Use unsupervised and supervised learning to predict stocks

Overview

AIAlpha: Multilayer neural network architecture for stock return prediction

forthebadge made-with-python

GitHub license PRs Welcome

This project is meant to be an advanced implementation of stacked neural networks to predict the return of stocks. My goal for the viewer is to understand the core principles that go behind the development of such a multilayer model and the nuances of training the individual components for optimal predictive ability. Once the core principles are understood, the various components of the model can be replaced with the state of the art models available at time of usage.

The workflow is similar to the approach in the excellent text Advances in Financial Machine Learning by Marcos Lopez de Prado, which I recommend to anyone who wants to learn about applying machine learning techniques to financial data. The data that was used for this project is not in the repository due to size constraints in GitHub, but the raw data was open sourced from Tick Data LLC, but now I believe is not available.

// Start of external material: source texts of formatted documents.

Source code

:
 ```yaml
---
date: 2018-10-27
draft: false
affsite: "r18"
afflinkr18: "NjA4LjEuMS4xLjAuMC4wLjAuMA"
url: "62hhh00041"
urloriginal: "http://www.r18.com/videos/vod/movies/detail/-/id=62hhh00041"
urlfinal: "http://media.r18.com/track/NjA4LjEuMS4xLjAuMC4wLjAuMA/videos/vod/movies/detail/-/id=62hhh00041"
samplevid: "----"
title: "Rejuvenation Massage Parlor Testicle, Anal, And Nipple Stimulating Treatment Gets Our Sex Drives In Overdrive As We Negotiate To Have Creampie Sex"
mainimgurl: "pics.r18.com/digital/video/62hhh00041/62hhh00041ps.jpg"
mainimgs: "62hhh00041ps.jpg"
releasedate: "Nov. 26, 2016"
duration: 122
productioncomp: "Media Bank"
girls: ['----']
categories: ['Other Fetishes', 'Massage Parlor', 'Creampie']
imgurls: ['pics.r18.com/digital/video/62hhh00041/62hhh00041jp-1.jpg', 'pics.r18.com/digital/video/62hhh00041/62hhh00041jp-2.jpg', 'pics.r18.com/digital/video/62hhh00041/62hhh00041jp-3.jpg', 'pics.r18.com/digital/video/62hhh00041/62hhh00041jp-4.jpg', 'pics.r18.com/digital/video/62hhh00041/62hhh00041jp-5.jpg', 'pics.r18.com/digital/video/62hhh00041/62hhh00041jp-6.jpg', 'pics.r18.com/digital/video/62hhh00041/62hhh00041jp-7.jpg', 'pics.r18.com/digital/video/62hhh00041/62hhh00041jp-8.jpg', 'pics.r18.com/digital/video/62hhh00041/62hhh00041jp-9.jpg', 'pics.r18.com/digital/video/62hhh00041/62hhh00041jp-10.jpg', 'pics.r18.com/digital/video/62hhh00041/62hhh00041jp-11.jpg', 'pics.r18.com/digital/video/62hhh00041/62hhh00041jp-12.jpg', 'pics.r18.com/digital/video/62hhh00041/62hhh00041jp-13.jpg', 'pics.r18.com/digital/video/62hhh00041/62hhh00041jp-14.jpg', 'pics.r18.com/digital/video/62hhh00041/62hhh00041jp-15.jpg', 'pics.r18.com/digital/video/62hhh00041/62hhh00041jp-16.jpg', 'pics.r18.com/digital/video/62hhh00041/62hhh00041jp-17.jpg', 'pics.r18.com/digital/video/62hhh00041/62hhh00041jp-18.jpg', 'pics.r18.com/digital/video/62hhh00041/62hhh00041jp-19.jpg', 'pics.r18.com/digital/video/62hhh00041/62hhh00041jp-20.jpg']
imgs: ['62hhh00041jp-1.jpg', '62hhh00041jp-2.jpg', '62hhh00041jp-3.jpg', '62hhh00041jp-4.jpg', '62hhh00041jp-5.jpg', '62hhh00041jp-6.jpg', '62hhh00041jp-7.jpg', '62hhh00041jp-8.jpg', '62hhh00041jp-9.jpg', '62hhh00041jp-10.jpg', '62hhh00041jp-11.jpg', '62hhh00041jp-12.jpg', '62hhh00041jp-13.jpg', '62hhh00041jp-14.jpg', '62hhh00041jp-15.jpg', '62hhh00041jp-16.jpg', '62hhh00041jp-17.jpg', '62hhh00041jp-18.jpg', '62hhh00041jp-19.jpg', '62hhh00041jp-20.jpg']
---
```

In essense, we will be making bars (tick, volume or dollar) based on the tick data, apply feature engineering, reduce the dimensions using an autoencoder and finally use a machine learing model to make predictions. I have implemented both a LSTM regression model and a Random Forest classification model to classify the direction of the move.

This model is not meant to be used to live trade without modifications. However, an extended version of this model can very well be profitable with the right strategies.

I truly hope you find this project informative and useful in developing your own trading strategies or machine learning models.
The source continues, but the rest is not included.